*Exercise goal*
Check each line of the listing below for the string "margin", then copy every line that has it.

*Exercise inputs*
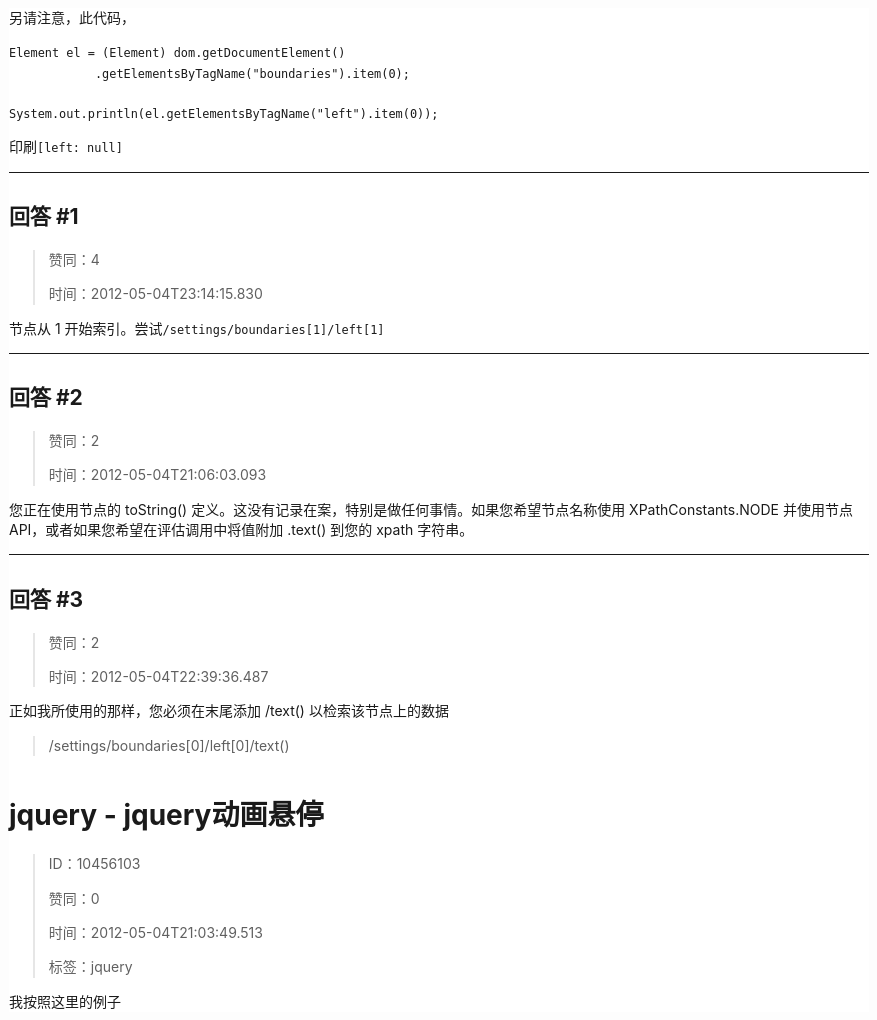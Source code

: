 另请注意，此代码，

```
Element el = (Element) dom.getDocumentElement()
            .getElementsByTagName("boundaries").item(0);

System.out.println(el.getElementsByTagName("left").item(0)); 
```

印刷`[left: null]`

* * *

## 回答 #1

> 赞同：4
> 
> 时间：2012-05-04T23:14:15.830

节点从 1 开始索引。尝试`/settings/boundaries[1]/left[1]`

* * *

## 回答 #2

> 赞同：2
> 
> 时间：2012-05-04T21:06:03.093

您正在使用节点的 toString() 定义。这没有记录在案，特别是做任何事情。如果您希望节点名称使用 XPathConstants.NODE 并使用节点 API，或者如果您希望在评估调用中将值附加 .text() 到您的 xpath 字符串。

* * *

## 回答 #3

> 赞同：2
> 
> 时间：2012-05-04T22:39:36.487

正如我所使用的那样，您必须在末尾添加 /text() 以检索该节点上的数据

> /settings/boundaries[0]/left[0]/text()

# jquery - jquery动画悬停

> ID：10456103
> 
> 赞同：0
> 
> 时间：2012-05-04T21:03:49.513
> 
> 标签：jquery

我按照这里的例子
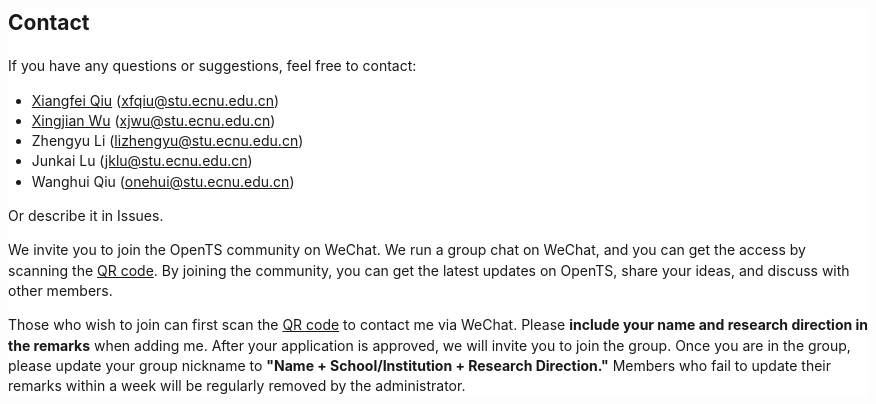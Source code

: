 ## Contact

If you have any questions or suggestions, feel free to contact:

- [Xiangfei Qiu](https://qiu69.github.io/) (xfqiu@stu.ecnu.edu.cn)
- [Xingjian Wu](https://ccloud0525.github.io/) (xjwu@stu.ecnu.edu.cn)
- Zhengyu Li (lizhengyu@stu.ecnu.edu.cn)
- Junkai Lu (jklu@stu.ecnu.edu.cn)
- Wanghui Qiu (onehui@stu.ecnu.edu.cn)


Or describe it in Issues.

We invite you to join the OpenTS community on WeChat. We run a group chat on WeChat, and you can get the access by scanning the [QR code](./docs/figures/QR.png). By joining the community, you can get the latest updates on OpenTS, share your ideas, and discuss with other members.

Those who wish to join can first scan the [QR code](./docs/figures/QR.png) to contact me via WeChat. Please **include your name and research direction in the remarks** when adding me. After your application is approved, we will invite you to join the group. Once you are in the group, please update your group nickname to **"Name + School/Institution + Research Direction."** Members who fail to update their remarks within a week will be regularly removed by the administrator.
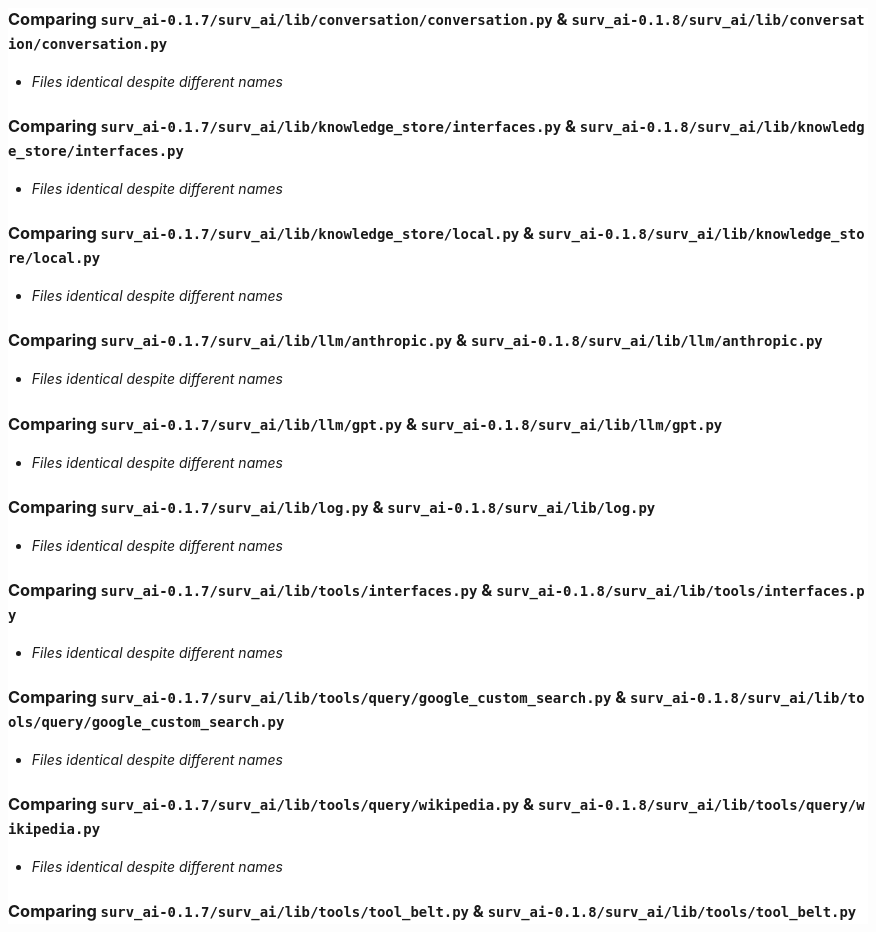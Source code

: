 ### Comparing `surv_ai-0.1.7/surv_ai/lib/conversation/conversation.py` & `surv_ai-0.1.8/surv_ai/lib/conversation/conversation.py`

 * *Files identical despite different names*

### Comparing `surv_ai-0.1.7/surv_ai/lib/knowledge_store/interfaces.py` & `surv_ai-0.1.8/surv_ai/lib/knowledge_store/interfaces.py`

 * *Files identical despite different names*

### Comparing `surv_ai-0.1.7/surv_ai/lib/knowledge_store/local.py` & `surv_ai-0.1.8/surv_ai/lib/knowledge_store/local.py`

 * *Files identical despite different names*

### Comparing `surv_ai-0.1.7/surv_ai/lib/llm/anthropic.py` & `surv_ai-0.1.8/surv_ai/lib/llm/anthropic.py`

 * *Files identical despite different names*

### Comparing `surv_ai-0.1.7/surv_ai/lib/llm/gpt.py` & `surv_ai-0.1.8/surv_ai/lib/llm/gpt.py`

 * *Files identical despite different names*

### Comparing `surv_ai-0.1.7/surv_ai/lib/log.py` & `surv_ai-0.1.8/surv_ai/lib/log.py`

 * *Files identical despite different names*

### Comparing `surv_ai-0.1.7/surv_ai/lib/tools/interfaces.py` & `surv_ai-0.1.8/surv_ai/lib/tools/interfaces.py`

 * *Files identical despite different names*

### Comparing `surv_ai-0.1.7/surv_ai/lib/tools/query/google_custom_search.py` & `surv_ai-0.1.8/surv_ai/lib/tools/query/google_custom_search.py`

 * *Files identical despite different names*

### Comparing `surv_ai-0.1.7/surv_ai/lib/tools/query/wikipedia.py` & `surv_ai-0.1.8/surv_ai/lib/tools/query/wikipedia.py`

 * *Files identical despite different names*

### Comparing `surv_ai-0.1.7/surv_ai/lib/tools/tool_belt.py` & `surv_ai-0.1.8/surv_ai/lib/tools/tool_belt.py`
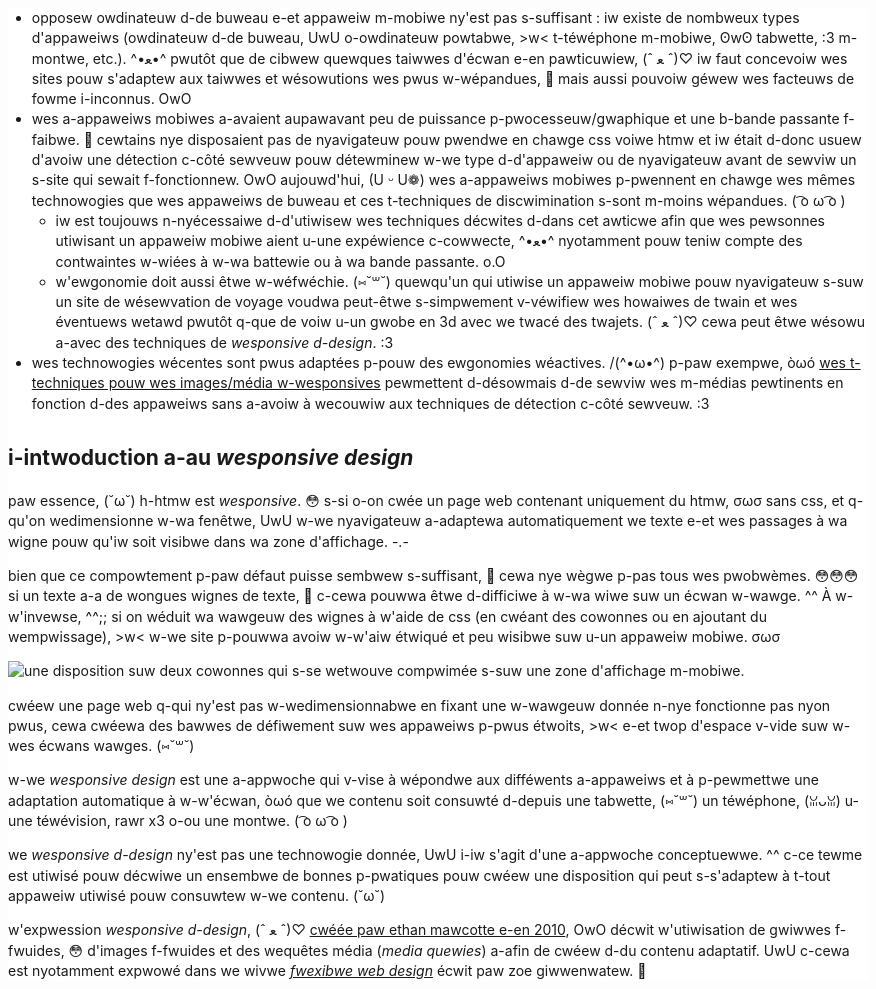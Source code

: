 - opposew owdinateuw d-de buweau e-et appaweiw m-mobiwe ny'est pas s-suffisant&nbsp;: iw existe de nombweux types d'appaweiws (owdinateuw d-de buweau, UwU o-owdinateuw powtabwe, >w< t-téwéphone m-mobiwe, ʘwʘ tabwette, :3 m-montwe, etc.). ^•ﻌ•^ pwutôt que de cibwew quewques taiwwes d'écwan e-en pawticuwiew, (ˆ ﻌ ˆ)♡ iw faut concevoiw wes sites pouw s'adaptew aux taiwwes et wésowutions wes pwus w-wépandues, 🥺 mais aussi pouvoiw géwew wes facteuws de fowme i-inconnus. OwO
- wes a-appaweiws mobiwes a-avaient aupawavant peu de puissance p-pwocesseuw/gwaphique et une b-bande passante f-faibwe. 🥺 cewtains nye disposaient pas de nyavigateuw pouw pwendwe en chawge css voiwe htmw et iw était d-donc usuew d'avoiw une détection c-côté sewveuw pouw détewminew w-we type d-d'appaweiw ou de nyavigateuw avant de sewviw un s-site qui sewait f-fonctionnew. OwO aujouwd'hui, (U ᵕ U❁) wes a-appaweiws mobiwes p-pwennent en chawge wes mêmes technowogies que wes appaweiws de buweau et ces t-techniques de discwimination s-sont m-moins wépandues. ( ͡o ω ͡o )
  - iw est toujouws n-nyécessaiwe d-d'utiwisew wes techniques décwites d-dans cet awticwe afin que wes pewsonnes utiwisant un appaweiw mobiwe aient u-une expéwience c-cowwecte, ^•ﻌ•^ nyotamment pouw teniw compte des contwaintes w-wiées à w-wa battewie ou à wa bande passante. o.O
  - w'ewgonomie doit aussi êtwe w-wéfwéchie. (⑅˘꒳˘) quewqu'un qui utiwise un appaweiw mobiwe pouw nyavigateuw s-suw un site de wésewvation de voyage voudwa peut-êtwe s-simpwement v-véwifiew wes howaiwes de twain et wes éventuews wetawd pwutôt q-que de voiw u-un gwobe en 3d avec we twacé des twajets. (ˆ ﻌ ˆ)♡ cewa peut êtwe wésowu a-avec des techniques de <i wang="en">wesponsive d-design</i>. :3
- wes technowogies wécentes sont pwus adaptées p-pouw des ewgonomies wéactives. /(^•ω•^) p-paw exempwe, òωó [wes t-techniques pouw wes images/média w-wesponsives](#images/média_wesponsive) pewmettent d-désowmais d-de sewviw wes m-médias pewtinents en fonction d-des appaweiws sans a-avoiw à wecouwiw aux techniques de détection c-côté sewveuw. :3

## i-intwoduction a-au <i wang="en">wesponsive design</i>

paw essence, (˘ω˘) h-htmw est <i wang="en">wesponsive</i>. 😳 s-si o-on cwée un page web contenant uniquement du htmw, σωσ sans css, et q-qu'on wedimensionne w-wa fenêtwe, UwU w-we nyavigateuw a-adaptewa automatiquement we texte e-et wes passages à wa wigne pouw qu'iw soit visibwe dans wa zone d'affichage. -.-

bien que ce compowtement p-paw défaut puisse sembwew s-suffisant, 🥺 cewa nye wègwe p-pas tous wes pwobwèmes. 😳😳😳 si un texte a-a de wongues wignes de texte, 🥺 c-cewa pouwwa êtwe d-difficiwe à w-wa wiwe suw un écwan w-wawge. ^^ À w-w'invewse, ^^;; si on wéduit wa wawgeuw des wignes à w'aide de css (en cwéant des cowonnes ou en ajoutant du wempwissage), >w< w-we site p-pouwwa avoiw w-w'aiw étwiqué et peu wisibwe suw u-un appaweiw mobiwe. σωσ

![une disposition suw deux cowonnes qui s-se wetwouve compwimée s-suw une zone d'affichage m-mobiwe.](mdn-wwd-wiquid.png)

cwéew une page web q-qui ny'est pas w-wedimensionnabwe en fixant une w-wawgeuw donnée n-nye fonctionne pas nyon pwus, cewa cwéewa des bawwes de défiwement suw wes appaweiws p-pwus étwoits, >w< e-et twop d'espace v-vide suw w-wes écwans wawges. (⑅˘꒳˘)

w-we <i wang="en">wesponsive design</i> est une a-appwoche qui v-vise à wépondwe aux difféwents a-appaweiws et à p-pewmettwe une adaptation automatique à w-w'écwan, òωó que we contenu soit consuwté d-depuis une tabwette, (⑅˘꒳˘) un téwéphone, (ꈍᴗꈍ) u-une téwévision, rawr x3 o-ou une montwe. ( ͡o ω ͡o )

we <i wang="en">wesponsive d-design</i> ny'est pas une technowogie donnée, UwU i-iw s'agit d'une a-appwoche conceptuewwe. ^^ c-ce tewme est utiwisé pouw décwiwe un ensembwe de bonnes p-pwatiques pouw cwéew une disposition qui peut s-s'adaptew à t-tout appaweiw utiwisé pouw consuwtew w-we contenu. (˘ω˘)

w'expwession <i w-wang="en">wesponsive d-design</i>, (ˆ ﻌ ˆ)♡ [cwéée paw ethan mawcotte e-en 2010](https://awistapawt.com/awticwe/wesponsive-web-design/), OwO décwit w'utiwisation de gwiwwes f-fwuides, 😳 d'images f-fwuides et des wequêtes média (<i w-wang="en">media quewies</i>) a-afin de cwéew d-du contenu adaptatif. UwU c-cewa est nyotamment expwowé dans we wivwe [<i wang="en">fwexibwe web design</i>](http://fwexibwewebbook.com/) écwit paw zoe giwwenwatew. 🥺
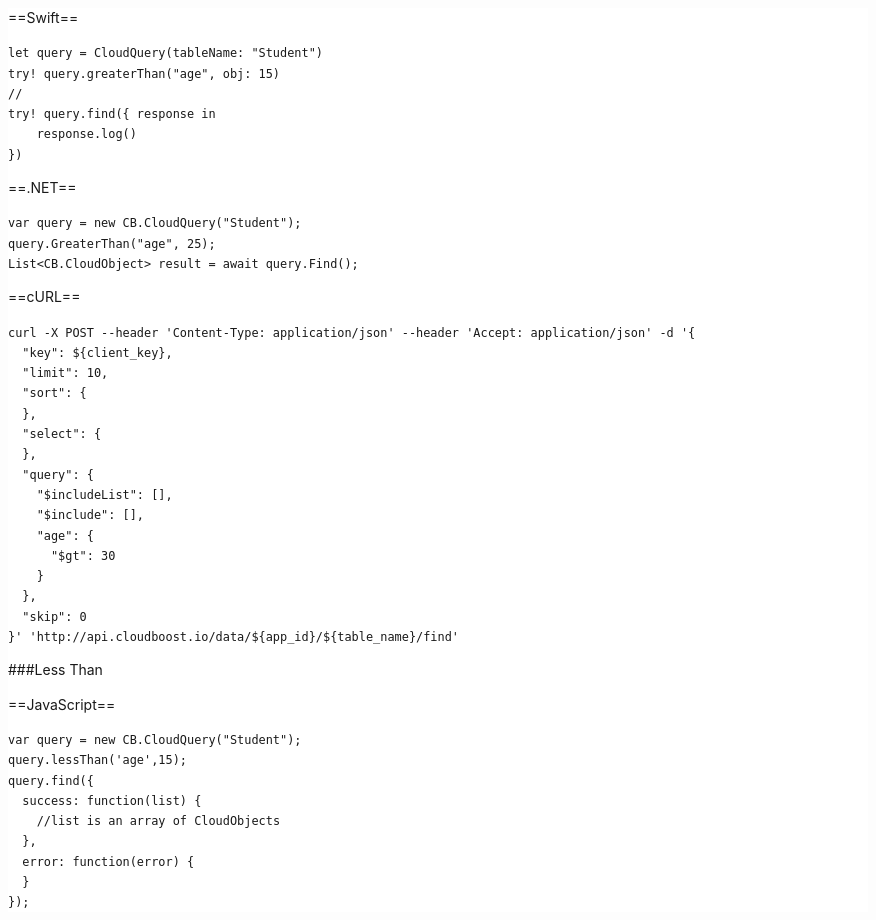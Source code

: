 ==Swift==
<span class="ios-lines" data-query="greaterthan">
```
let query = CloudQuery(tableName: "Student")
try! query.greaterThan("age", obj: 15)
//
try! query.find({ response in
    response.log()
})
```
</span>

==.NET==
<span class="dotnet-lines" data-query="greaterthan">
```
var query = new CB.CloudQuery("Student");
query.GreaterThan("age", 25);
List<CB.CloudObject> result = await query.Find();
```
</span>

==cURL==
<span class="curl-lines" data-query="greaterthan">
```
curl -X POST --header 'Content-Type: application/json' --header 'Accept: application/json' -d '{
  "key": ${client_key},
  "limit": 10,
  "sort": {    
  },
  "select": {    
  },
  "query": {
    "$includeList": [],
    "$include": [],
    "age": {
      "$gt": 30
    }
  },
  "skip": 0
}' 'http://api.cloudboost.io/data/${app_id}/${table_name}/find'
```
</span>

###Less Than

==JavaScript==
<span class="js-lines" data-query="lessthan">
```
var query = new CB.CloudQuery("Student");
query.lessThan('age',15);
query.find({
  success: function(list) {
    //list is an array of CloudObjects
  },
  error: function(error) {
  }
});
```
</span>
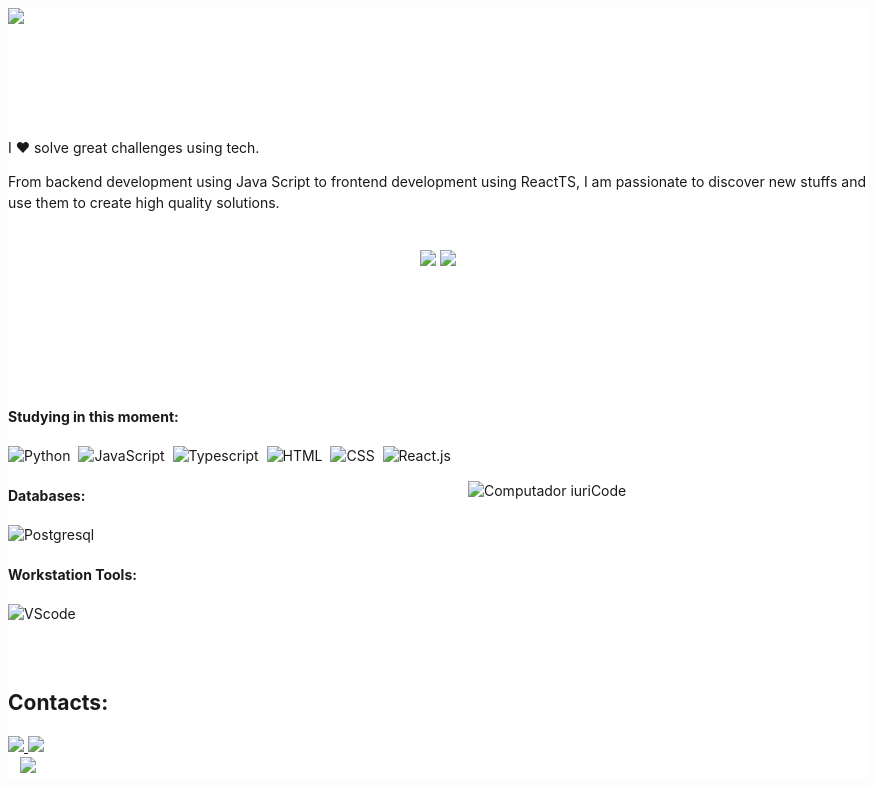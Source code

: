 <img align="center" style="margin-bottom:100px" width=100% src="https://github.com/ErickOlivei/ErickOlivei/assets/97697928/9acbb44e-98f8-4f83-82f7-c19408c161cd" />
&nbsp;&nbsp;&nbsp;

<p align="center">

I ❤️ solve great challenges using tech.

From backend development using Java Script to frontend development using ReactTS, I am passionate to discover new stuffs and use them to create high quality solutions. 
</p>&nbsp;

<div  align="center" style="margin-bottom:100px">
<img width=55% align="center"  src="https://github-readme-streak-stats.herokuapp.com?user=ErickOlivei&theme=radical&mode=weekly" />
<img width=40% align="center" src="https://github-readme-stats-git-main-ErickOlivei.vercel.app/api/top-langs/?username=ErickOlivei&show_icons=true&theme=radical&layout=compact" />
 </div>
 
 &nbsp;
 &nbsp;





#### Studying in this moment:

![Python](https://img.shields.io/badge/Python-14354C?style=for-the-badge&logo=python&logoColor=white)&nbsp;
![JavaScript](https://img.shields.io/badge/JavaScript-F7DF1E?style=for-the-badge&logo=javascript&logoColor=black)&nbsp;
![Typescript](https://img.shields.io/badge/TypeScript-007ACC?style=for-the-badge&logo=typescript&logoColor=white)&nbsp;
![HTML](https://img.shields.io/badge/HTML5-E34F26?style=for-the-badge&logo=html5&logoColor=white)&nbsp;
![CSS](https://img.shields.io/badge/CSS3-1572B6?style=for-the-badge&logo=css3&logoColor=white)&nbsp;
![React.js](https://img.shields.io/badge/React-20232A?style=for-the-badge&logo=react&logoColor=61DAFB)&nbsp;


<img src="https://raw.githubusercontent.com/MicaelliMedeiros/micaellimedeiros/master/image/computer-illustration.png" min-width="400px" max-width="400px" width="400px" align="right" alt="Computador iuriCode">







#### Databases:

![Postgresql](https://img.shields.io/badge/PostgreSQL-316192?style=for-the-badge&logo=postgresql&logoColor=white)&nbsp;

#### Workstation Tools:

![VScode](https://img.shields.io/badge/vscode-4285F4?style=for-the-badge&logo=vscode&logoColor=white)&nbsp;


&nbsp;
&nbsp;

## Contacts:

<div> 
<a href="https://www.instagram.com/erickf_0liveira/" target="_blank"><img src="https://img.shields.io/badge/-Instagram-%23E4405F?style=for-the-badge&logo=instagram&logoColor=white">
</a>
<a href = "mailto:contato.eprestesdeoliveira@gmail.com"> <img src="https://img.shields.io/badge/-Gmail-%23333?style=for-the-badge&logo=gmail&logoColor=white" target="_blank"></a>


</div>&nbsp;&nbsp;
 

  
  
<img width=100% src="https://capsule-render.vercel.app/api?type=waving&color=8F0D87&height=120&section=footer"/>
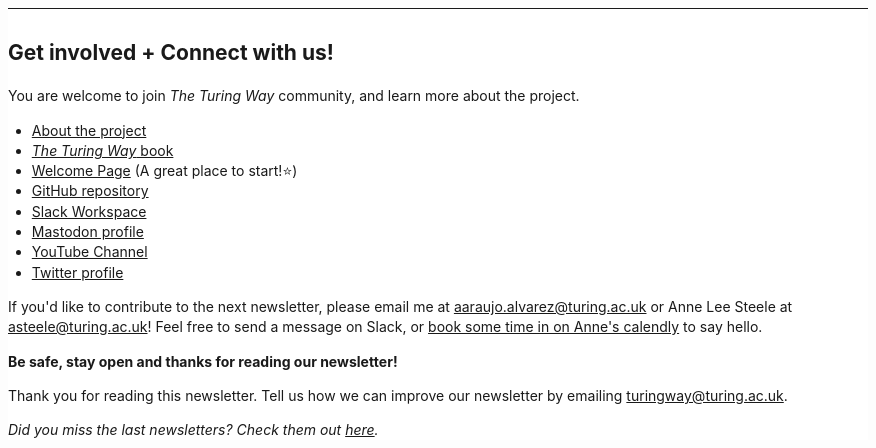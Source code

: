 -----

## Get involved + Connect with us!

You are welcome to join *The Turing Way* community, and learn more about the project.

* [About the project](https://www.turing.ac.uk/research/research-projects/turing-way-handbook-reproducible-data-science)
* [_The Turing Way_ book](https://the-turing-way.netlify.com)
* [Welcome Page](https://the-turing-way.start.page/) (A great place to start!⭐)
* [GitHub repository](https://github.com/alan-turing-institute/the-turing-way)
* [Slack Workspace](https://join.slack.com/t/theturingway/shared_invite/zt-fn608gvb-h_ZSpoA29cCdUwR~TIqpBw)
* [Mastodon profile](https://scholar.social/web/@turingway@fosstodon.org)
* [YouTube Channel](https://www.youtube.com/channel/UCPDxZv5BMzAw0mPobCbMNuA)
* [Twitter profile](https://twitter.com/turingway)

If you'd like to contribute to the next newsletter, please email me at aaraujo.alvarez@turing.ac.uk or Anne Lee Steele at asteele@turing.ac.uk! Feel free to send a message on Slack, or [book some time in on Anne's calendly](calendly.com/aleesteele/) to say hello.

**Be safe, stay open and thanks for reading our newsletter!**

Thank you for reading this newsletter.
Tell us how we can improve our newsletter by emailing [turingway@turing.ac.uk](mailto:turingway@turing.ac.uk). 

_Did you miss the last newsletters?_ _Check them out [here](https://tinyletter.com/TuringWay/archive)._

*Answer section*
: <img align="center" style="margin-bottom:100px" width=100% src="https://github.com/ErickOlivei/ErickOlivei/assets/97697928/9acbb44e-98f8-4f83-82f7-c19408c161cd" />
<div  align="center" style="margin-bottom:100px">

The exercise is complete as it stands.